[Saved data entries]

□ □ □ □ □

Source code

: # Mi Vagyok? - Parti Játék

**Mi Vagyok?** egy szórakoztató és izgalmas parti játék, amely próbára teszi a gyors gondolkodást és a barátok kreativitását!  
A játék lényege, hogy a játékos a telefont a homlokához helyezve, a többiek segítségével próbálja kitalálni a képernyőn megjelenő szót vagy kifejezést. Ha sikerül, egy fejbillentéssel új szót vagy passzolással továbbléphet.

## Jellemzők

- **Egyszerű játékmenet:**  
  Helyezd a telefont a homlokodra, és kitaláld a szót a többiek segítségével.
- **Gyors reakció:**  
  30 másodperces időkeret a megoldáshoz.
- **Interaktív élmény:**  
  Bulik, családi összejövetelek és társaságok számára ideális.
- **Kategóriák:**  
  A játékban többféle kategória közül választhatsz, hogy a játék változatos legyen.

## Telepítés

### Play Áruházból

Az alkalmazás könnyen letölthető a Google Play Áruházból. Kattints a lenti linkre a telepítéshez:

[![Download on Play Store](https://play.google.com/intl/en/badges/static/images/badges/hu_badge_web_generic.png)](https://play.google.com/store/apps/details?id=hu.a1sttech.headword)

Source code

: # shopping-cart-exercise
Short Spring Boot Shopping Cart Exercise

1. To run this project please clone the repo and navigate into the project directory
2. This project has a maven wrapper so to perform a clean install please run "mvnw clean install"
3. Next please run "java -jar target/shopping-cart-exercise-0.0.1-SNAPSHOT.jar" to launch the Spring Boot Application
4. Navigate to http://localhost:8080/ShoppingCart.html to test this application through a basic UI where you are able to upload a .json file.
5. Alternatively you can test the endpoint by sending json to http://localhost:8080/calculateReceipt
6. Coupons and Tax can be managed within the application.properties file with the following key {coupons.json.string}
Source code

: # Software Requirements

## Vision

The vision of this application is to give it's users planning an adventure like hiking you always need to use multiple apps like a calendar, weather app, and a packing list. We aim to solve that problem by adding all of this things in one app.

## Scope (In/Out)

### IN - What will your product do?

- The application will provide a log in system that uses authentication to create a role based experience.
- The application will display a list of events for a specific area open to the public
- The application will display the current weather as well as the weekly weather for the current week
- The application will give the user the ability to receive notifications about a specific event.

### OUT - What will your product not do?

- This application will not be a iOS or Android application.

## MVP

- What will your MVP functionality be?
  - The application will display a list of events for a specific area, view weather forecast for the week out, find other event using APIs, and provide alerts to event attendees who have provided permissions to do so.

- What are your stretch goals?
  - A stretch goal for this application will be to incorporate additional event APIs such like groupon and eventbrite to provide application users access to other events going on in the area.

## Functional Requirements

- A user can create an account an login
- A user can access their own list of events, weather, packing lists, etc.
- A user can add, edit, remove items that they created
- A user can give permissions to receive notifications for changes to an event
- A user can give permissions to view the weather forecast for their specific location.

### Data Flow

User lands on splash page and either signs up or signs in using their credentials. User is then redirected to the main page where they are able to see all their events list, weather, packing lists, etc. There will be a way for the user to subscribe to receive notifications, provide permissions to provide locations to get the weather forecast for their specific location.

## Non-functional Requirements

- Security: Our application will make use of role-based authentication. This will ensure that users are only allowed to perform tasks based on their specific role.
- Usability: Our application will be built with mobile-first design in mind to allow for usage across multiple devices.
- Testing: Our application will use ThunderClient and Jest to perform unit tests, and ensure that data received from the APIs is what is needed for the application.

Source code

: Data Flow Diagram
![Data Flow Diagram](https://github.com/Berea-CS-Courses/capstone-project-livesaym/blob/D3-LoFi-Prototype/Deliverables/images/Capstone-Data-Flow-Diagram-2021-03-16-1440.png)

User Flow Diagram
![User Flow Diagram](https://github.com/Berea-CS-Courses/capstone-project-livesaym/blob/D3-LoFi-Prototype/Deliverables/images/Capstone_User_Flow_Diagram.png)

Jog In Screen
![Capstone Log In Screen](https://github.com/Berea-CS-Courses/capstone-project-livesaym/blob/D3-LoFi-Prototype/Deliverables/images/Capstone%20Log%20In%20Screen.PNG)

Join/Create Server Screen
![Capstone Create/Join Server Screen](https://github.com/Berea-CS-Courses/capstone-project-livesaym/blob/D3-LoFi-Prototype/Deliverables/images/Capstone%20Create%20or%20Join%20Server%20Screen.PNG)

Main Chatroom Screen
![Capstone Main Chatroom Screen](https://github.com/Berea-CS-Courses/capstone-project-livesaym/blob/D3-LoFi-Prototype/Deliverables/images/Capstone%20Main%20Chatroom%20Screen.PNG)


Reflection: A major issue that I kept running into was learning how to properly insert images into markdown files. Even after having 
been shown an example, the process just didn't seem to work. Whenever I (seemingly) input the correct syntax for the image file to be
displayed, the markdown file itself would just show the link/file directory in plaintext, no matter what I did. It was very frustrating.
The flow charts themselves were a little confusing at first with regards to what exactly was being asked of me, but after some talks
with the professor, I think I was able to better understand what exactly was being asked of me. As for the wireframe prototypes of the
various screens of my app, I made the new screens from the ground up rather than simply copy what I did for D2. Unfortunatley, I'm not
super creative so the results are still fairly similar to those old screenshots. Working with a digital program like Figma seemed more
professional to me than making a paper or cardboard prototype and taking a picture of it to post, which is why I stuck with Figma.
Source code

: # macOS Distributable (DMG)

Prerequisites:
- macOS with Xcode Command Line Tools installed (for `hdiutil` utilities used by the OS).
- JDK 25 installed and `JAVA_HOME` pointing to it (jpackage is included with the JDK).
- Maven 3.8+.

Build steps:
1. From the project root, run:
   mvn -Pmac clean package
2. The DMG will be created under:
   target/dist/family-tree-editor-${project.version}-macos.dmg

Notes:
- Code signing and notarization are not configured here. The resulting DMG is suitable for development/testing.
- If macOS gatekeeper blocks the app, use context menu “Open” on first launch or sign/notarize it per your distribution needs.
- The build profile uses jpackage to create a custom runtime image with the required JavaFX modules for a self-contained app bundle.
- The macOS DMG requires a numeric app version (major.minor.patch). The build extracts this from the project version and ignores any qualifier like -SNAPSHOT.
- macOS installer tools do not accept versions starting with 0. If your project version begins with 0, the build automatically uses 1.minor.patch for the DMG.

□ □ □ □ □

## ACTIVITY
Out of the data above, set down the lines from the one with "- Maven 3.8+." to the one with "- The build", both included, exactly as written and with no additions.

## REPLY
- Maven 3.8+.

Build steps:
1. From the project root, run:
   mvn -Pmac clean package
2. The DMG will be created under:
   target/dist/family-tree-editor-${project.version}-macos.dmg

Notes:
- Code signing and notarization are not configured here. The resulting DMG is suitable for development/testing.
- If macOS gatekeeper blocks the app, use context menu “Open” on first launch or sign/notarize it per your distribution needs.
- The build profile uses jpackage to create a custom runtime image with the required JavaFX modules for a self-contained app bundle.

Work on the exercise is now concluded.